▶ **MATERIAL PROVIDED**
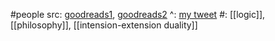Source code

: #people 
src: [goodreads1](https://www.goodreads.com/author/show/4538008.E_E_Constance_Jones), [goodreads2](https://www.goodreads.com/author/show/18077270.Emily_Elizabeth_Constance_Jones?from_search=true&from_srp=true) 
^: [my tweet](https://twitter.com/XinYaanZyoy/status/1617482002973745152) 
#: [[logic]], [[philosophy]], [[intension-extension duality]]

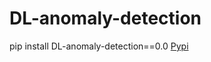 # DL-anomaly-detection

pip install DL-anomaly-detection==0.0   [Pypi](https://pypi.org/project/DL-anomaly-detection/0.0/)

▶ **PROBLEM**
Retype, word for word, the lines from the one with "# DL-anomaly-detection" through the last line of the entries above, and only those lines. Leave pictures out.

▶ **WRITTEN RESPONSE**
 # DL-anomaly-detection

pip install DL-anomaly-detection==0.0   [Pypi](https://pypi.org/project/DL-anomaly-detection/0.0/)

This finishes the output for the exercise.